A decisão liminar foi concedida na sexta-feira, 20 de janeiro, em resposta à Ação Civil Pública movida pela Associação dos Ciclistas Urbanos de São Paulo (Ciclocidade). O pedido baseou-se principalmente na falta de garantias, por parte da administração municipal, de que a medida não colocaria em risco à vida de quem circula por aquelas vias.
“Não dá para testar programas desse porte em vidas humanas”, resume Rene Fernandes, diretor da Ciclocidade. “Quando o presidente da CET fala do programa Marginal Segura, considera melhorar a fluidez do tráfego e o número de veículos, mas ignora a possibilidade de atropelamentos e colisões que vão ocasionar lesões corporais e mortes”, completa.
Retrocesso social
Na decisão judicial, o juiz Luis Manuel Fonseca Pires afirma: “A redução de velocidade nas marginais qualifica-se como um ato que se integra num programa que se estende por anos (…), uma sequência de ações voltadas a um escopo claro, a segurança do trânsito e a preservação de vidas (…) e não podem ser ignorados sem que haja substancial fundamentação, sob pena de caracterização de um retrocesso social.”
No primeiro ano após a redução do limite de velocidade, as mortes nas marginais caíram 52% – 33 mortes a menos que no período anterior. São 33 famílias que deixaram de perder um ente querido, sem contar tantas outras pessoas que viveriam com sequelas ou amputações pelo resto de suas vidas. São pessoas e famílias que continuam vivendo como sempre viveram, sem suspeitar de seu destino anterior.
Milhares de pedestres por dia
“As Marginais Pinheiros e Tietê são talvez os corredores por onde mais circulam pessoas, em todos os modos de transporte”, afirma a associação. O discurso de que não há pedestres e ciclistas na marginal não resiste a uma rápida espiada nos números levantados por duas contagens de pedestres e ciclistas, realizadas em conjunto pela Ciclocidade e pela Cidadeapé (Associação pela Mobilidade a Pé em São Paulo), que apoia a Ação Civil.
Em apenas um ponto da marginal Pinheiros, mais de 19,3 mil pedestres circularam entre 6h e 20h. Na ponte da Freguesia do Ó, na Marginal Tietê, foram 643 ciclistas. “Esse número é superior à população de mais da metade dos municípios brasileiros”, aponta a instituição.
Estudos não foram apresentados
“Não é possível a derrogação súbita de um projeto”, declara o juiz em sua decisão, “sem que haja estudos que revelem alternativas à mudança da política pública, o que deve contar com uma fundamentação contextualizada da razão pela qual a política pública adotada deve ser interrompida, ou melhor, direcionada em sentido contrário ao que se orientava.”
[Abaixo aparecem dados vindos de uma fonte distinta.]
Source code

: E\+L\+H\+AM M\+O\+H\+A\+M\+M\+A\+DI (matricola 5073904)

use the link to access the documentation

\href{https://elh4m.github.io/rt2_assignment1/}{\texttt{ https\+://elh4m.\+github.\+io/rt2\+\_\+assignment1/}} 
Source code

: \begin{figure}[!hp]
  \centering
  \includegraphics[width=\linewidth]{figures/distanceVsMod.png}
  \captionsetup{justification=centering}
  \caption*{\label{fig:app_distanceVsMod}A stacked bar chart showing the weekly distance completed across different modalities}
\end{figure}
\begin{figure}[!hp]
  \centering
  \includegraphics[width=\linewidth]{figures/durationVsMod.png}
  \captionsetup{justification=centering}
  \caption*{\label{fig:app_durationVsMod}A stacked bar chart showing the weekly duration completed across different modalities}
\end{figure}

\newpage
Em diversas ocasiões, o secretário Municipal de Mobilidade e Transportes afirmou existirem estudos que comprovariam que a mudança nos limites de velocidade não traria um aumento de colisões e atropelamentos. Entretanto, esses estudos nunca foram mostrados – nem mesmo na apresentação oficial do plano operacional “Marginal Segura”.
Por outro lado, em 2015 a secretaria apresentou estudo demonstrando o contrário. O documento esclarecia que:
- o risco de morte cresce com o aumento de velocidade
- a energia dos impactos é maior em velocidades mais altas, o que causa mais danos materiais e ferimentos
- a distância que um veículo se desloca até que o motorista consiga reagir e iniciar a frenagem também aumenta
Curiosamente, o documento sumiu do site da CET. Precavidos que somos, guardamos uma cópia, que pode ser baixada aqui.
Defesa
A prefeitura tem 30 dias para apresentar a defesa, “sob pena de serem presumidos como verdadeiros os fatos articulados”. Em nota, a administração municipal declarou que a liminar será cumprida – ou seja, as velocidades não serão aumentadas, ao menos nesse momento. Mas já avisa que recorrerá da decisão.
Entretanto, sem a apresentação de estudos que convençam a justiça sobre o que o prefeito João Dória, o secretário Sergio Avelleda e o presidente da CET João Octaviano Neto vêm afirmando – que o aumento dos limites de velocidade não incorrerá em mais acidentes e mortes -, será difícil cumprir a polêmica promessa de campanha.
Nenhum dos três se comprometeu a rever o programa caso o número de acidentes volte a aumentar com a mudança.